Now to control for both \( Z_i \) and \( S_t \) we have the combined entity and time fixed effects regression model

\[ Y_{it} = \beta_1 X_{it} + \alpha_i + \lambda_t + u_{it} \]

or

\[ \begin{align*} Y_{it} &= \beta_0 + \beta_1 X_{it} + \gamma_2 D2_i + \cdots + \gamma_n Dn_i \\ {}&+ \delta_2 B2_t + \cdots + \delta_T BT_t + u_{it} \end{align*} \]

regress.results.fe.time <- plm(mrall ~ beertax,
                               data = fatality.data, 
                               index = c('state', 'year'), 
                               effect = 'twoways', 
                               model = 'within')

robust.se <- vcovSCC(regress.results.fe.time)
coeftest(regress.results.fe.time, vcov = robust.se)

t test of coefficients:

        Estimate Std. Error t value Pr(>|t|)    
beertax   -0.640      0.154   -4.17  4.1e-05 ***
---
Signif. codes:  0 '***' 0.001 '**' 0.01 '*' 0.05 '.' 0.1 ' ' 1

\[ Y_{it} = \beta_1 X_{it} + \alpha_i + u_{it},~~i = 1, \dots,n,~~t = 1,\dots,T. \]

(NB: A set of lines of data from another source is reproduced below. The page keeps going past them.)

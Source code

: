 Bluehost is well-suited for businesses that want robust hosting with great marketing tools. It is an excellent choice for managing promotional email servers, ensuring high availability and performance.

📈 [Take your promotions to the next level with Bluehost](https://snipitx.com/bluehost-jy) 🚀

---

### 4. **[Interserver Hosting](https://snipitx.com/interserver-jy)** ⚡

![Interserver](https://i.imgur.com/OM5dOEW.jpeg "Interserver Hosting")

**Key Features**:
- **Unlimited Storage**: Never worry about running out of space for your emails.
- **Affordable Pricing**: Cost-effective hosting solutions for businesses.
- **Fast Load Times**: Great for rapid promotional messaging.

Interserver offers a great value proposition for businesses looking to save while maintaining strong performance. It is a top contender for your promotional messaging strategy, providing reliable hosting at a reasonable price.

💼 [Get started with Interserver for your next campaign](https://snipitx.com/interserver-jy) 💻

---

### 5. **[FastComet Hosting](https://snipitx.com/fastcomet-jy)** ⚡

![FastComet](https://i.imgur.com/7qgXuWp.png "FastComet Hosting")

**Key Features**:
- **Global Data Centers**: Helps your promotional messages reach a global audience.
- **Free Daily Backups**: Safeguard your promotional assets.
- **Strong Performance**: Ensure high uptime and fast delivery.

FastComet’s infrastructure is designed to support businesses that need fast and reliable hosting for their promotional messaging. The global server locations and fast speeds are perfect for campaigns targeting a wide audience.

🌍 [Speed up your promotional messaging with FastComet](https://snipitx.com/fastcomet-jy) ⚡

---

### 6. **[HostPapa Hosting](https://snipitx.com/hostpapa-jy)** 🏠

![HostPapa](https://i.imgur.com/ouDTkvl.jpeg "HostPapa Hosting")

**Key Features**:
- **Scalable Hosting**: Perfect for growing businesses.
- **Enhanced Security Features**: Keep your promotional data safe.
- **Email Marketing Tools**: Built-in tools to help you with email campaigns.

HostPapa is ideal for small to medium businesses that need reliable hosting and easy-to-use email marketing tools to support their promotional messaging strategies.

• FE.A.1: \( u_{it} \) has conditional mean zero: \( E[u_{it}|X_{i1}, \dots, X_{iT}, \alpha_i] = 0 \).
• FE.A.2: \( (X_{i1}, \dots, X_{iT}, u_{i1},\dots,u_{iT}), i = 1,\dots,n \) are i.i.d. draws from their joint distribution.
• FE.A.3: Large outliers are unlikely.
• FE.A.4: No perfect multicollinearity.

An important assumption for fixed effects regressions is FE.A.2

• The assumption requires variables to be independent across entities but not necessarily within entities.
• For example any \( X_{it} \) and \( X_{is} \) for \( t \ne s \) can be correlated: this is called autocorrelation or serial correlation.

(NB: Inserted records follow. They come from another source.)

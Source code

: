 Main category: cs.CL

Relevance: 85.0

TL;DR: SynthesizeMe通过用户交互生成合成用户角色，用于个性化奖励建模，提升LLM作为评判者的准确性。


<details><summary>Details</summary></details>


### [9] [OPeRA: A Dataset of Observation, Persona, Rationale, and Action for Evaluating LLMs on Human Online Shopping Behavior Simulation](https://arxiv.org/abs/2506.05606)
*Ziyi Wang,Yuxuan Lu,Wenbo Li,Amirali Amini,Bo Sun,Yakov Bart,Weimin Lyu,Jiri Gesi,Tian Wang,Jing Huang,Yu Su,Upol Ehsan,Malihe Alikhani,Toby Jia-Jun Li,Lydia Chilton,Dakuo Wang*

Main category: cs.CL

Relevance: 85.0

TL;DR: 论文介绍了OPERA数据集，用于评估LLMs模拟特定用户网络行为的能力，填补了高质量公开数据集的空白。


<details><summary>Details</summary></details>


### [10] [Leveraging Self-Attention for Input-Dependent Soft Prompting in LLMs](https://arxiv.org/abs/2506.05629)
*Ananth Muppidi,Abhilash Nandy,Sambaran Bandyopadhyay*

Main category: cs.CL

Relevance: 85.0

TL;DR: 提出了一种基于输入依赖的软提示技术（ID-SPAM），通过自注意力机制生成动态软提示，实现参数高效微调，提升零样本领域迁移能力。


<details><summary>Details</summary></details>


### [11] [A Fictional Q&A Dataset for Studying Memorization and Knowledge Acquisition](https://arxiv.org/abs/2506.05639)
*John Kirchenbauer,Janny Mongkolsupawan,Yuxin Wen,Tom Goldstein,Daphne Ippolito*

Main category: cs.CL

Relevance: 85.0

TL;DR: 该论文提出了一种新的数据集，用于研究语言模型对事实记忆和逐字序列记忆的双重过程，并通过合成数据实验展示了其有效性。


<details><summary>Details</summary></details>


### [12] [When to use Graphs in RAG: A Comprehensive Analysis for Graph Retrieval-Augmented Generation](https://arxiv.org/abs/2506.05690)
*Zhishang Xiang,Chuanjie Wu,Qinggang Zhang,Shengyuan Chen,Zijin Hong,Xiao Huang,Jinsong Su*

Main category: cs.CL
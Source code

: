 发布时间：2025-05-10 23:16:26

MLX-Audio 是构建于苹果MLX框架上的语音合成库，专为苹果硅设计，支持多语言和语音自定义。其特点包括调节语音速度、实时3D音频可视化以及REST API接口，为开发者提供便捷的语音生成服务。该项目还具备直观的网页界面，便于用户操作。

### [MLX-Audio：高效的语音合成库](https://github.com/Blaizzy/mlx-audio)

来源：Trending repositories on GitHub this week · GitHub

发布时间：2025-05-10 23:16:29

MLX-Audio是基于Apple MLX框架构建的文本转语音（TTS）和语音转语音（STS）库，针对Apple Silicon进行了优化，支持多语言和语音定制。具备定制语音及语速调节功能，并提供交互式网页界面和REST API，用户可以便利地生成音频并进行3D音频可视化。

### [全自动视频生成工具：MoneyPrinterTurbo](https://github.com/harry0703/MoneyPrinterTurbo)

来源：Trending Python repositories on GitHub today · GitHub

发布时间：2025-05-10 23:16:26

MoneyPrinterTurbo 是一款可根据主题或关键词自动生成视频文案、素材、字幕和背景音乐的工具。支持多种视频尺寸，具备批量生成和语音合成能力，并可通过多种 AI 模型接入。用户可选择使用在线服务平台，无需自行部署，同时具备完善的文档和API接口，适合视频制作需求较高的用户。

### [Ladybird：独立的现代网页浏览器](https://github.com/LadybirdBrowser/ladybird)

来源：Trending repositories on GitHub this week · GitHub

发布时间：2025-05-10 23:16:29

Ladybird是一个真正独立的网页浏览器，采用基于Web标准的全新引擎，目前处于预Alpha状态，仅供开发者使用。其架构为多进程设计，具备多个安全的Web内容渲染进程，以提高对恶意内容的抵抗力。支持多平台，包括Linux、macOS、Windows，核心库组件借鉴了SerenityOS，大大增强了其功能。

• Autocorrelation is common in time series and panel data: what happens in one period is probably correlated with what happens in other periods for the same entity.
• The same can be said for the error terms \( u_{it} \)
• For that reason we need to use heteroskedasticity- and autocorrelation-consistent (HAC) standard errors.